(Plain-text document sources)
=== Section Start ===
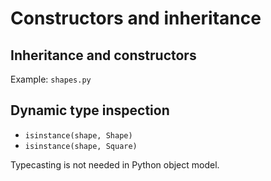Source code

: # Constructors and inheritance

## Inheritance and constructors

Example: `shapes.py`

## Dynamic type inspection

  * `isinstance(shape, Shape)`
  * `isinstance(shape, Square)`

Typecasting is not needed in Python object model.
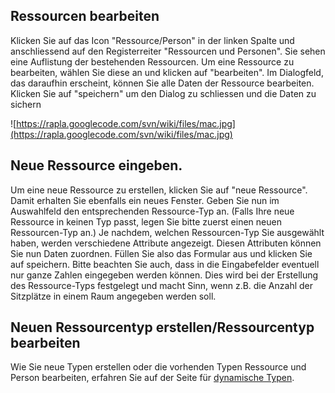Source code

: ## Ressourcen bearbeiten ##
Klicken Sie auf das Icon "Ressource/Person" in der linken Spalte und anschliessend auf den Registerreiter "Ressourcen und Personen". Sie sehen eine Auflistung der bestehenden Ressourcen. Um eine Ressource zu bearbeiten, wählen Sie diese an und klicken auf "bearbeiten". Im Dialogfeld, das daraufhin erscheint, können Sie alle Daten der Ressource bearbeiten. Klicken Sie auf "speichern" um den Dialog zu schliessen und die Daten zu sichern

![https://rapla.googlecode.com/svn/wiki/files/mac.jpg](https://rapla.googlecode.com/svn/wiki/files/mac.jpg)

## Neue Ressource eingeben. ##

Um eine neue Ressource zu erstellen, klicken Sie auf "neue Ressource". Damit erhalten Sie ebenfalls ein neues Fenster. Geben Sie nun im Auswahlfeld den entsprechenden Ressource-Typ an. (Falls Ihre neue Ressource in keinen Typ passt, legen Sie bitte zuerst einen neuen Ressourcen-Typ an.) Je nachdem, welchen Ressourcen-Typ Sie ausgewählt haben, werden verschiedene Attribute angezeigt. Diesen Attributen können Sie nun Daten zuordnen. Füllen Sie also das Formular aus und klicken Sie auf speichern. Bitte beachten Sie auch, dass in die Eingabefelder eventuell nur ganze Zahlen eingegeben werden können. Dies wird bei der Erstellung des Ressource-Typs festgelegt und macht Sinn, wenn z.B. die Anzahl der Sitzplätze in einem Raum angegeben werden soll.

## Neuen Ressourcentyp erstellen/Ressourcentyp bearbeiten ##
Wie Sie neue Typen erstellen oder die vorhenden Typen Ressource und Person bearbeiten, erfahren Sie auf der Seite für [dynamische Typen](DynamischeTypen.md).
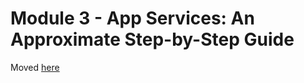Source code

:# Module 3 - App Services: An Approximate Step-by-Step Guide

Moved [here](../content/modules/module-03/guides/step-by-step-guide/step-by-step-guide.md)
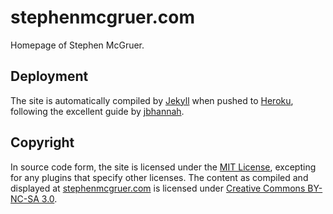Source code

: # stephenmcgruer.com

Homepage of Stephen McGruer.

## Deployment

The site is automatically compiled by [Jekyll][] when pushed to [Heroku][],
following the excellent guide by [jbhannah][].

## Copyright

In source code form, the site is licensed under the [MIT License][], excepting
for any plugins that specify other licenses. The content as compiled and
displayed at [stephenmcgruer.com][] is licensed under
[Creative Commons BY-NC-SA 3.0][CC BY-NC-SA].

[Jekyll]: http://jekyllrb.com
[Heroku]: http://www.heroku.com
[jbhannah]: http://jbhannah.net/blog/2013/01/16/jekyll-on-heroku-without-rack-jekyll-or-custom-buildpacks.html
[MIT License]: https://github.com/stephenmcgruer/stephenmcgruer.com/blob/master/LICENSE.txt
[stephenmcgruer.com]: http://stephenmcgruer.com
[CC BY-NC-SA]: http://creativecommons.org/licenses/by-nc-sa/3.0/

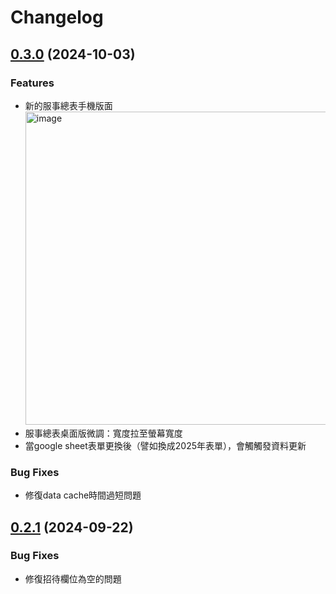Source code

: # Changelog

## [0.3.0](https://github.com/wanlong-church/service/compare/v0.2.1...v0.3.0) (2024-10-03)

### Features

- 新的服事總表手機版面
  <img width="501" alt="image" src="https://github.com/user-attachments/assets/05f786a5-a4fc-425a-8624-3d0abf49cc17">
- 服事總表桌面版微調：寬度拉至螢幕寬度
- 當google sheet表單更換後（譬如換成2025年表單），會觸觸發資料更新

### Bug Fixes

- 修復data cache時間過短問題

## [0.2.1](https://github.com/wanlong-church/service/compare/v0.2.0...v0.2.1) (2024-09-22)

### Bug Fixes

- 修復招待欄位為空的問題
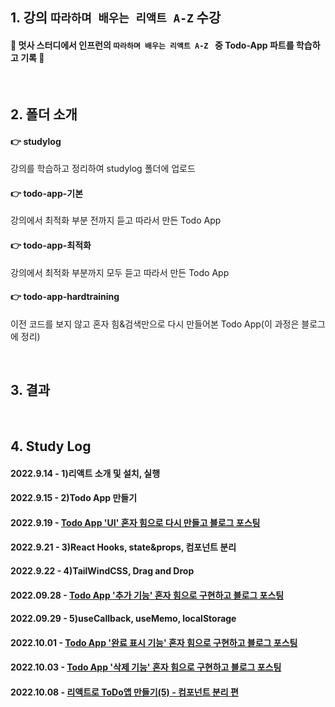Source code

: ## 1. 강의 `따라하며 배우는 리액트 A-Z` 수강
#### 🦁 멋사 스터디에서 인프런의 `따라하며 배우는 리액트 A-Z ` 중 Todo-App 파트를 학습하고 기록 🦁

<br>

## 2. 폴더 소개
#### 👉 studylog
강의를 학습하고 정리하여 studylog 폴더에 업로드

#### 👉 todo-app-기본
강의에서 최적화 부분 전까지 듣고 따라서 만든 Todo App

#### 👉 todo-app-최적화
강의에서 최적화 부분까지 모두 듣고 따라서 만든 Todo App

#### 👉 todo-app-hardtraining
이전 코드를 보지 않고 혼자 힘&검색만으로 다시 만들어본 Todo App(이 과정은 블로그에 정리)

<br>

## 3. 결과

<br>

## 4. Study Log

#### 2022.9.14 - 1)리액트 소개 및 설치, 실행
#### 2022.9.15 - 2)Todo App 만들기
#### 2022.9.19 - <a href='https://velog.io/@hamham/%EB%A6%AC%EC%95%A1%ED%8A%B8%EB%A1%9C-%EA%B0%84%EB%8B%A8%ED%95%9C-%ED%88%AC%EB%91%90%EC%95%B1%EC%9D%84-%EB%A7%8C%EB%93%A4%EC%96%B4%EB%B3%B4%EC%9E%90'>Todo App 'UI' 혼자 힘으로 다시 만들고 블로그 포스팅</a>
#### 2022.9.21 - 3)React Hooks, state&props, 컴포넌트 분리
#### 2022.9.22 - 4)TailWindCSS, Drag and Drop
#### 2022.09.28 - <a href='https://velog.io/@hamham/%EB%A6%AC%EC%95%A1%ED%8A%B8%EB%A1%9C-ToDo%EC%95%B1-%EB%A7%8C%EB%93%A4%EA%B8%B02-%EC%B6%94%EA%B0%80%ED%8E%B8'>Todo App '추가 기능' 혼자 힘으로 구현하고 블로그 포스팅</a>
#### 2022.09.29 - 5)useCallback, useMemo, localStorage
#### 2022.10.01 - <a href='https://velog.io/@hamham/%EB%A6%AC%EC%95%A1%ED%8A%B8%EB%A1%9C-ToDo%EC%95%B1-%EB%A7%8C%EB%93%A4%EA%B8%B03-%EC%99%84%EB%A3%8C-%ED%91%9C%EC%8B%9C-%EC%82%AD%EC%A0%9C-%ED%8E%B8'>Todo App '완료 표시 기능' 혼자 힘으로 구현하고 블로그 포스팅</a>
#### 2022.10.03 - <a href='https://velog.io/@hamham/%EB%A6%AC%EC%95%A1%ED%8A%B8%EB%A1%9C-ToDo%EC%95%B1-%EB%A7%8C%EB%93%A4%EA%B8%B04-%EC%82%AD%EC%A0%9C-%ED%8E%B8-9uqymceb'>Todo App '삭제 기능' 혼자 힘으로 구현하고 블로그 포스팅</a>
#### 2022.10.08 - <a href='https://velog.io/@hamham/%EB%A6%AC%EC%95%A1%ED%8A%B8%EB%A1%9C-ToDo%EC%95%B1-%EB%A7%8C%EB%93%A4%EA%B8%B05-%EC%BB%B4%ED%8F%AC%EB%84%8C%ED%8A%B8-%EB%B6%84%EB%A6%AC-%ED%8E%B8'>리액트로 ToDo앱 만들기(5) - 컴포넌트 분리 편</a>
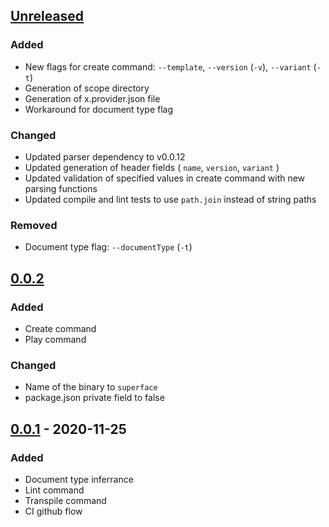 ## [Unreleased]

### Added
* New flags for create command: `--template`, `--version` (`-v`),  `--variant` (`-t`)
* Generation of scope directory
* Generation of x.provider.json file
* Workaround for document type flag

### Changed
* Updated parser dependency to v0.0.12
* Updated generation of header fields ( `name`, `version`, `variant` )
* Updated validation of specified values in create command with new parsing functions
* Updated compile and lint tests to use `path.join` instead of string paths

### Removed
* Document type flag: `--documentType` (`-t`)

## [0.0.2]

### Added
* Create command
* Play command

### Changed
* Name of the binary to `superface`
* package.json private field to false

## [0.0.1] - 2020-11-25

### Added
* Document type inferrance
* Lint command
* Transpile command
* CI github flow

[Unreleased]: https://github.com/superfaceai/cli/compare/v0.0.2...HEAD
[0.0.2]: https://github.com/superfaceai/cli/compare/v0.0.1...v0.0.2
[0.0.1]: https://github.com/superfaceai/cli/releases/tag/v0.0.1
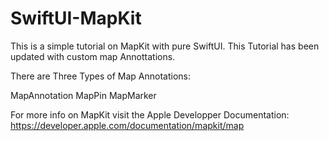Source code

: # SwiftUI-MapKit

This is a simple tutorial on MapKit with pure SwiftUI.
This Tutorial has been updated with custom map Annottations.

There are Three Types of Map Annotations:

MapAnnotation
MapPin
MapMarker

For more info on MapKit visit the Apple Developper Documentation: https://developer.apple.com/documentation/mapkit/map
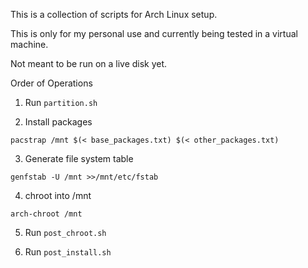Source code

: This is a collection of scripts for Arch Linux setup.

This is only for my personal use and currently being tested in a virtual machine.

Not meant to be run on a live disk yet.

Order of Operations

1. Run `partition.sh`

2. Install packages

`pacstrap /mnt $(< base_packages.txt) $(< other_packages.txt)`

3. Generate file system table

`genfstab -U /mnt >>/mnt/etc/fstab`

4. chroot into /mnt

`arch-chroot /mnt`

5. Run `post_chroot.sh`

6. Run `post_install.sh`
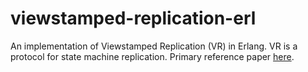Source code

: # viewstamped-replication-erl
An implementation of Viewstamped Replication (VR) in Erlang. VR is a protocol 
for state machine replication. Primary reference paper [here](https://pmg.csail.mit.edu/papers/vr-revisited.pdf).
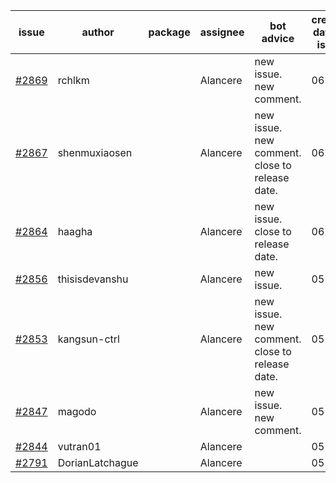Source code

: | issue | author | package | assignee | bot advice | created date of issue | target release date | date from target |
| ------ | ------ | ------ | ------ | ------ | ------ | ------ | :-----: |
| [#2869](https://github.com/Azure/sdk-release-request/issues/2869) | rchlkm |  | Alancere | new issue. new comment. | 06-01 | 06-08 |  |
| [#2867](https://github.com/Azure/sdk-release-request/issues/2867) | shenmuxiaosen |  | Alancere | new issue. new comment. close to release date.  | 06-01 | 06-03 | 0 |
| [#2864](https://github.com/Azure/sdk-release-request/issues/2864) | haagha |  | Alancere | new issue. close to release date.  | 06-01 | 06-03 | 0 |
| [#2856](https://github.com/Azure/sdk-release-request/issues/2856) | thisisdevanshu |  | Alancere | new issue. | 05-31 | 06-14 |  |
| [#2853](https://github.com/Azure/sdk-release-request/issues/2853) | kangsun-ctrl |  | Alancere | new issue. new comment. close to release date.  | 05-31 | 06-02 | 0 |
| [#2847](https://github.com/Azure/sdk-release-request/issues/2847) | magodo |  | Alancere | new issue. new comment. | 05-27 | 06-13 |  |
| [#2844](https://github.com/Azure/sdk-release-request/issues/2844) | vutran01 |  | Alancere |  | 05-26 | 06-09 |  |
| [#2791](https://github.com/Azure/sdk-release-request/issues/2791) | DorianLatchague |  | Alancere |  | 05-12 | 05-16 |  |
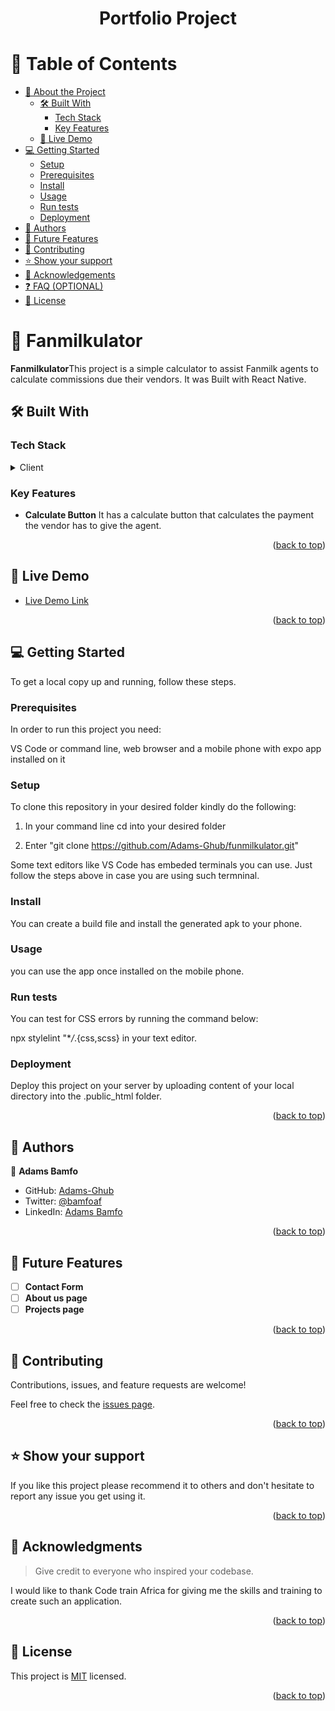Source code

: 
<a name="readme-top"></a>

<div align="center">
  <h1><b>Portfolio Project</b></h1>
</div>

# 📗 Table of Contents

- [📖 About the Project](#about-project)
  - [🛠 Built With](#built-with)
    - [Tech Stack](#tech-stack)
    - [Key Features](#key-features)
  - [🚀 Live Demo](#live-demo)
- [💻 Getting Started](#getting-started)
  - [Setup](#setup)
  - [Prerequisites](#prerequisites)
  - [Install](#install)
  - [Usage](#usage)
  - [Run tests](#run-tests)
  - [Deployment](#deployment)
- [👥 Authors](#authors)
- [🔭 Future Features](#future-features)
- [🤝 Contributing](#contributing)
- [⭐️ Show your support](#support)
- [🙏 Acknowledgements](#acknowledgements)
- [❓ FAQ (OPTIONAL)](#faq)
- [📝 License](#license)

# 📖 Fanmilkulator <a name="about-project"></a>

**Fanmilkulator**This project is a simple calculator to assist Fanmilk agents to calculate commissions due their vendors.  It was Built with React Native.

## 🛠 Built With <a name="built-with"></a>

### Tech Stack <a name="tech-stack"></a>

<details>
  <summary>Client</summary>
  <ul>    
    <li><a href="#">CSS</a></li>
    <li><a href="#">JAVASCRIPT</a></li>
    <li><a href="#">REACT NATIVE</a></li>
  </ul>
</details>

### Key Features <a name="key-features"></a>

- **Calculate Button**
  It has a calculate button that calculates the payment the vendor has to give the agent.

<p align="right">(<a href="#readme-top">back to top</a>)</p>

## 🚀 Live Demo <a name="live-demo"></a>

- [Live Demo Link](#)

<p align="right">(<a href="#readme-top">back to top</a>)</p>

## 💻 Getting Started <a name="getting-started"></a>

To get a local copy up and running, follow these steps.

### Prerequisites

In order to run this project you need:

VS Code or command line, web browser and a mobile phone with expo app installed on it

### Setup

To clone this repository in your desired folder kindly do the following:

1. In your command line cd into your desired folder

2. Enter "git clone https://github.com/Adams-Ghub/funmilkulator.git"

Some text editors like VS Code has embeded terminals you can use. Just follow the steps above in case you are using such termninal.

### Install

You can create a build file and install the generated apk to your phone.

### Usage

you can use the app once installed on the mobile phone.

### Run tests

You can test for CSS errors by running the command below:

npx stylelint "\*_/_.{css,scss} in your text editor.

### Deployment

Deploy this project on your server by uploading content of your local directory into the .public_html folder.

<p align="right">(<a href="#readme-top">back to top</a>)</p>

## 👥 Authors <a name="authors"></a>

👤 **Adams Bamfo**

- GitHub: [Adams-Ghub](https://github.com/Adams-Ghub)
- Twitter: [@bamfoaf](https://twitter.com/bamfoaf)
- LinkedIn: [Adams Bamfo](https://www.linkedin.com/in/adams-bamfo-3aaa3011b/)

<p align="right">(<a href="#readme-top">back to top</a>)</p>

## 🔭 Future Features <a name="future-features"></a>

- [ ] **Contact Form**
- [ ] **About us page**
- [ ] **Projects page**

<p align="right">(<a href="#readme-top">back to top</a>)</p>

## 🤝 Contributing <a name="contributing"></a>

Contributions, issues, and feature requests are welcome!

Feel free to check the [issues page](../../issues/).

<p align="right">(<a href="#readme-top">back to top</a>)</p>

## ⭐️ Show your support <a name="support"></a>

If you like this project please recommend it to others and don't hesitate to report any issue you get using it.

<p align="right">(<a href="#readme-top">back to top</a>)</p>

## 🙏 Acknowledgments <a name="acknowledgements"></a>

> Give credit to everyone who inspired your codebase.

I would like to thank Code train Africa for giving me the skills and training to create such an application.

<p align="right">(<a href="#readme-top">back to top</a>)</p>

## 📝 License <a name="license"></a>

This project is [MIT](./LICENSE.md) licensed.

<p align="right">(<a href="#readme-top">back to top</a>)</p>
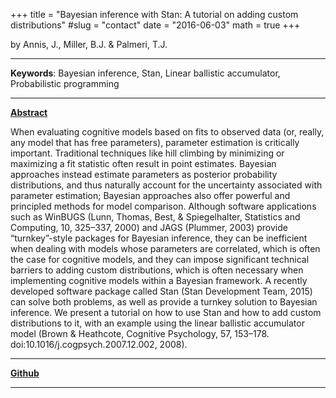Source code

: +++
title = "Bayesian inference with Stan: A tutorial on adding custom distributions"
#slug = "contact"
date = "2016-06-03"
math = true
+++

by Annis, J., Miller, B.J. & Palmeri, T.J.
___
**Keywords**: Bayesian inference, Stan, Linear ballistic accumulator, Probabilistic programming
___
**[Abstract]()**

When evaluating cognitive models based on fits to observed data (or, really, any model that has free parameters), parameter estimation is critically important. Traditional techniques like hill climbing by minimizing or maximizing a fit statistic often result in point estimates. Bayesian approaches instead estimate parameters as posterior probability distributions, and thus naturally account for the uncertainty associated with parameter estimation; Bayesian approaches also offer powerful and principled methods for model comparison. Although software applications such as WinBUGS (Lunn, Thomas, Best, & Spiegelhalter, Statistics and Computing, 10, 325–337, 2000) and JAGS (Plummer, 2003) provide “turnkey”-style packages for Bayesian inference, they can be inefficient when dealing with models whose parameters are correlated, which is often the case for cognitive models, and they can impose significant technical barriers to adding custom distributions, which is often necessary when implementing cognitive models within a Bayesian framework. A recently developed software package called Stan (Stan Development Team, 2015) can solve both problems, as well as provide a turnkey solution to Bayesian inference. We present a tutorial on how to use Stan and how to add custom distributions to it, with an example using the linear ballistic accumulator model (Brown & Heathcote, Cognitive Psychology, 57, 153–178. doi:10.1016/j.cogpsych.2007.12.002, 2008).
___
[**Github**](https://static-content.springer.com/esm/art%3A10.3758%2Fs13428-016-0746-9/MediaObjects/13428_2016_746_MOESM1_ESM.zip)
___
=== Section End ===
TASK STATEMENT
The reply should consist solely of the lines above from the one that has "for any plugins" through the one that has "[Heroku]: http://www.heroku.com", reproduced exactly.

WRITTEN ANSWER
for any plugins that specify other licenses. The content as compiled and
displayed at [stephenmcgruer.com][] is licensed under
[Creative Commons BY-NC-SA 3.0][CC BY-NC-SA].

[Jekyll]: http://jekyllrb.com
[Heroku]: http://www.heroku.com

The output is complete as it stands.